Tudo isso é contado através da incrível técnica narrativa de Michael Haneke. A qualidade técnica é inegável. O filme é todo filmado em preto e branco impecável. O uso das câmeras é fascinante, não somente por conta da função do close-up para registrar as nuances dos personagens, mas também para seguir o ator em sua movimentação pelo cenário. Durante as filmagens à noite, o uso das penumbras e do som estalado provoca arrepios. Em nenhum momento, há falas exageradas nas bocas dos personagens. Não soubéssemos da magia do cinema, poderíamos dizer que as filmagens ocorreram sem que os filmados soubessem de absolutamente nada, tamanha é a naturalidade das atuações. Um filme tecnicamente impecável, um exemplo de como as imagens podem nos transportar para um universo totalmente diferente.



No entanto, apesar de todas as qualidades descritas anteriormente, o filme é uma tremenda tragédia. E o que explica esta tragédia é o argumento do filme de Haneke. Ao explicar o nazismo e o holocausto pela via do germanismo, em particular por sua estrutura patriarcal castradora, “A Fita Branca” é um enorme passo atrás na compreensão desses fenômenos.

Primeiramente, é preciso dizer que esta tese não é nova. O que Haneke faz é endossar uma idéia do intelectual alemão Theodor Adorno, o mesmo autor dos principais estudos sociológicos da “Indústria Cultural” (“A Personalidade Autoritária”, 1950). Baseado em pesquisas feitas com norte-americanos que viviam, em sua maioria, na costa leste dos Estados Unidos na década de 1950, Adorno e sua equipe estavam certos que havia uma relação íntima entre opiniões antissemitas pronunciadas, um etnocentrismo acentuado e opiniões de direita no plano político, com o fascismo potencial e com características autoritárias. Segundo o alemão, relações de severidade excessiva de um dos pais, em geral o pai, em relação ao filho (algo para Adorno muito típico entre as famílias alemães do início do século XX), fortalece uma série de sentimentos ambivalentes, como aqueles que variam do temor do castigo a transformação da hostilidade reprimida em sadismo em relação às pessoas que a vítima considera como o “outro grupo”. Um caso de transferência de repressão, uma relação de amor e ódio em relação ao pai autoritário (no filme de Haneke, essa transferência fica clara quando as crianças passam a violentar outras crianças, diferentes delas). No caso da Alemanha, esse ódio, nos anos trinta e quarenta, foi transferido para a imagem do judeu, convertido em corpo estranho dentro da sociedade ariana germânica.

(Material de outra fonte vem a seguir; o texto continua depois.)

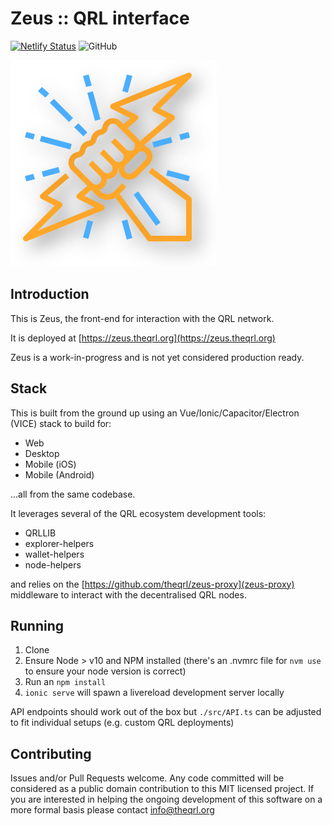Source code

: # Zeus :: QRL interface

[![Netlify Status](https://api.netlify.com/api/v1/badges/cdf10616-1ba2-40a2-8a1f-6b6f29ff97dd/deploy-status)](https://app.netlify.com/sites/nervous-euler-f912f2/deploys) ![GitHub](https://img.shields.io/github/license/theqrl/zeus)

![Zeus](src/img/zeus-logo.png)

## Introduction

This is Zeus, the front-end for interaction with the QRL network.

It is deployed at [https://zeus.theqrl.org](https://zeus.theqrl.org)

Zeus is a work-in-progress and is not yet considered production ready.

## Stack

This is built from the ground up using an Vue/Ionic/Capacitor/Electron (VICE) stack to build for:

- Web
- Desktop
- Mobile (iOS)
- Mobile (Android)

...all from the same codebase.

It leverages several of the QRL ecosystem development tools:

- QRLLIB
- explorer-helpers
- wallet-helpers
- node-helpers

and relies on the [https://github.com/theqrl/zeus-proxy](zeus-proxy) middleware to interact with the decentralised QRL nodes.

## Running

1. Clone
2. Ensure Node > v10 and NPM installed (there's an .nvmrc file for `nvm use` to ensure your node version is correct)
3. Run an `npm install`
4. `ionic serve` will spawn a livereload development server locally

API endpoints should work out of the box but `./src/API.ts` can be adjusted to fit individual setups (e.g. custom QRL deployments)

## Contributing

Issues and/or Pull Requests welcome.  Any code committed will be considered as a public domain contribution to this MIT licensed project.  If you are interested in helping the ongoing development of this software on a more formal basis please contact [info@theqrl.org](info@theqrl.org)
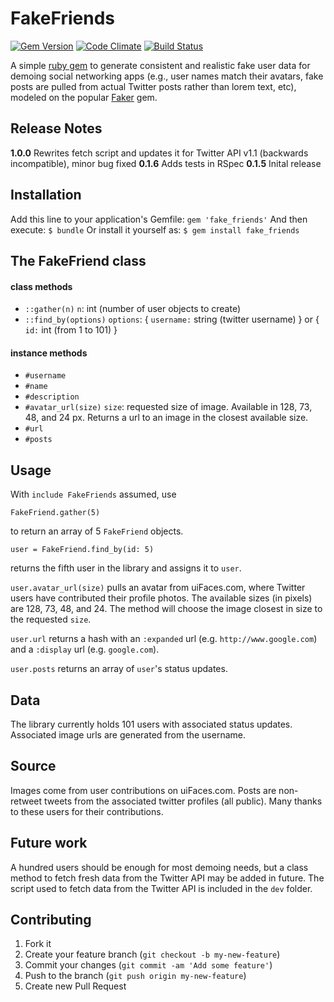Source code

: # FakeFriends

[![Gem Version](https://badge.fury.io/rb/fake_friends.png)](http://badge.fury.io/rb/fake_friends)
[![Code Climate](https://codeclimate.com/github/jmromer/FakeFriends.png)](https://codeclimate.com/github/jmromer/FakeFriends)
[![Build Status](https://travis-ci.org/jmromer/FakeFriends.png?branch=master)](https://travis-ci.org/jmromer/FakeFriends)

A simple [ruby gem](https://rubygems.org/gems/fake_friends) to generate consistent and realistic fake user data for demoing social networking apps (e.g., user names match their avatars, fake posts are pulled from actual Twitter posts rather than lorem text, etc), modeled on the popular [Faker](https://github.com/stympy/faker) gem.


## Release Notes
**1.0.0** Rewrites fetch script and updates it for Twitter API v1.1 (backwards incompatible), minor bug fixed
**0.1.6** Adds tests in RSpec
**0.1.5** Inital release


## Installation

Add this line to your application's Gemfile: `gem 'fake_friends'`
And then execute: `$ bundle`
Or install it yourself as: `$ gem install fake_friends`


## The FakeFriend class

#### class methods
* `::gather(n)`
  `n`: int (number of user objects to create)
* `::find_by(options)`
  `options`: { `username:` string (twitter username) } or { `id:` int (from 1 to 101) }

#### instance methods
* `#username`
* `#name`
* `#description`
* `#avatar_url(size)`
  `size`: requested size of image. Available in 128, 73, 48, and 24 px.
   Returns a url to an image in the closest available size.
* `#url`
* `#posts`

## Usage

With `include FakeFriends` assumed, use

    FakeFriend.gather(5)

to return an array of 5 `FakeFriend` objects.

    user = FakeFriend.find_by(id: 5)

returns the fifth user in the library and assigns it to `user`.

`user.avatar_url(size)` pulls an avatar from uiFaces.com, where Twitter users have contributed their profile photos.
The available sizes (in pixels) are 128, 73, 48, and 24. The method will choose the image closest in size
to the requested `size`.

`user.url` returns a hash with an `:expanded` url (e.g. `http://www.google.com`) and a `:display` url (e.g. `google.com`).

`user.posts` returns an array of `user`'s status updates.


## Data

The library currently holds 101 users with associated status updates. Associated image urls are generated from the username.

## Source
Images come from user contributions on uiFaces.com.
Posts are non-retweet tweets from the associated twitter profiles (all public).
Many thanks to these users for their contributions.


## Future work

A hundred users should be enough for most demoing needs, but a class method to fetch fresh data from the Twitter API may be added in future. The script used to fetch data from the Twitter API is included in the `dev` folder.

## Contributing

1. Fork it
2. Create your feature branch (`git checkout -b my-new-feature`)
3. Commit your changes (`git commit -am 'Add some feature'`)
4. Push to the branch (`git push origin my-new-feature`)
5. Create new Pull Request
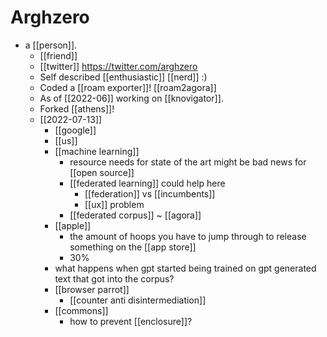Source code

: # Arghzero

- a [[person]].
  - [[friend]]
  - [[twitter]] https://twitter.com/arghzero
  - Self described [[enthusiastic]] [[nerd]] :)
  - Coded a [[roam exporter]]! [[roam2agora]]
  - As of [[2022-06]] working on [[knovigator]].
  - Forked [[athens]]!
  - [[2022-07-13]]
    - [[google]]
    - [[us]]
    - [[machine learning]]
      - resource needs for state of the art might be bad news for [[open source]]
      - [[federated learning]] could help here
        - [[federation]] vs [[incumbents]]
        - [[ux]] problem
      - [[federated corpus]] ~ [[agora]]
    - [[apple]]
      - the amount of hoops you have to jump through to release something on the [[app store]]
      - 30%
    - what happens when gpt started being trained on gpt generated text that got into the corpus?
    - [[browser parrot]]
      - [[counter anti disintermediation]]
    - [[commons]]
      - how to prevent [[enclosure]]?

A explicação de Adorno para o nazismo e para o holocausto, requentada mais de cinqüenta anos depois por Haneke, é extremamente problemática. Em primeiro lugar, a tese é frágil porque tenta levar para o plano coletivo (das massas) conceitos e justificativas que são usados pela psicologia e, sobretudo, pela psicanálise, no âmbito individual. Ao fazer isso, ela não só trata erroneamente a massa como um indivíduo unificado (psicologização excessiva da história), mas também ignora fatos políticos e econômicos do período histórico do qual se refere. Em segundo lugar, olhar para o passado alemão buscando uma origem retroativa do nazismo é extremamente conveniente. O problema está sempre lá, visível, encubado, pronto para se transformar naquilo que já conhecemos de antemão. Mas isso é apenas um mascaramento do universo marco. Segundo uma série de historiadores, dentre os quais se destaca o francês Michael R. Marrus, a Alemanha estava longe de ser o país mais antissemita da Europa na primeira metade do século XX. Se naquela época pudéssemos apostar em um país onde o holocausto iria acontecer, certamente França e Rússia seriam os mais cotados, tamanho era o grau de preconceito e perseguição sofriada pelos judeus (os famosos pogroms). Em terceiro lugar, do ponto de vista da pesquisa histórica, a história do autoritarismo alemão, do qual a estrutura familiar é o maior exemplo, é uma aposta no escuro. Como é possível explicar a morte de seis milhões de pessoas tendo em vista a justificativa de transferência psicológica? E mais: o que leva a crer (e como medir) que na Alemanha o autoritarismo patriarcal era mais intenso do que em outros países europeus? Não existe nenhuma evidência particular e incontestável que ligue uma coisa a outra. Muito mais correto, pelo contrário, parece ser compreender o antissemitismo como um sentimento existente em vários graus. Até mesmo para o Terceiro Reich, o assassinato em massa nem sempre foi algo planejado, mas ditado por uma série de circunstâncias históricas, ocorridas a partir, principalmente, de 1941.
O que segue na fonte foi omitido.